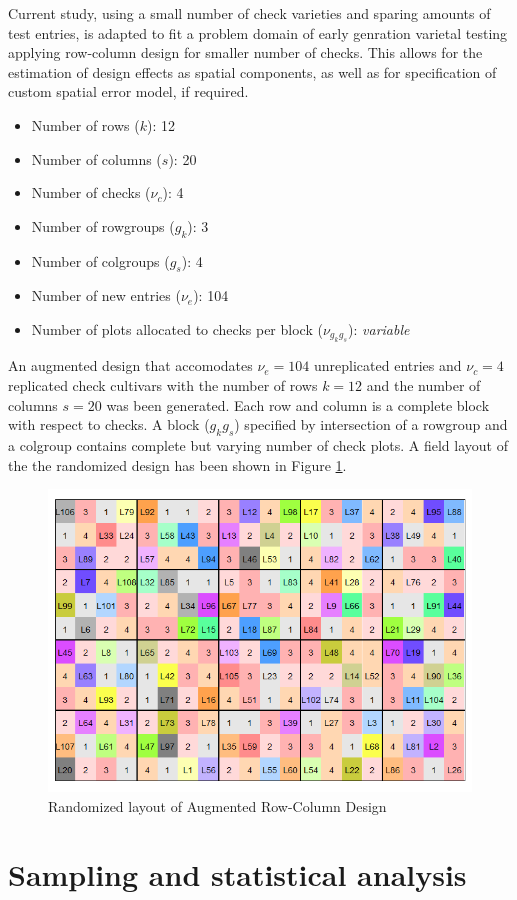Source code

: \documentclass[12pt,oneside]{dukestatscithesis} %
\begin{document}
Current study, using a small number of check varieties and sparing amounts of test entries, is adapted to fit a problem domain of early genration varietal testing applying row-column design for smaller number of checks. This allows for the estimation of design effects as spatial components, as well as for specification of custom spatial error model, if required.
\begin{itemize}
\item
  Number of rows (\(k\)): 12
\item
  Number of columns (\(s\)): 20
\item
  Number of checks (\(\nu_{\textit{c}}\)): 4
\item
  Number of rowgroups (\(g_k\)): 3
\item
  Number of colgroups (\(g_s\)): 4
\item
  Number of new entries (\(\nu_{\textit{e}}\)): 104
\item
  Number of plots allocated to checks per block (\(\nu_{g_{k}g_{s}}\)): \emph{variable}
\end{itemize}
An augmented design that accomodates \(\nu_{\textit{e}}=104\) unreplicated entries and \(\nu_{\textit{c}}=4\) replicated check cultivars with the number of rows \(\textit{k} = 12\) and the number of columns \(\textit{s} = 20\) was been generated. Each row and column is a complete block with respect to checks. A block (\(g_{k}g_{s}\)) specified by intersection of a rowgroup and a colgroup contains complete but varying number of check plots. A field layout of the the randomized design has been shown in Figure \ref{fig:augmented-layout}.
\begin{figure}

{\centering \includegraphics[width=0.9\linewidth]{../images/design_layout} 

}

\caption{Randomized layout of Augmented Row-Column Design}\label{fig:augmented-layout}
\end{figure}
\hypertarget{sampling-and-statistical-analysis}{%
\section{Sampling and statistical analysis}\label{sampling-and-statistical-analysis}}
\end{document}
# # #
## [Problem to solve]
Nothing but the lines from the line containing "layout of Augmented" through the final line of the entries should appear in your answer, copied exactly.

## [Result]
\caption{Randomized layout of Augmented Row-Column Design}\label{fig:augmented-layout}
\end{figure}
\hypertarget{sampling-and-statistical-analysis}{%
\section{Sampling and statistical analysis}\label{sampling-and-statistical-analysis}}
\end{document}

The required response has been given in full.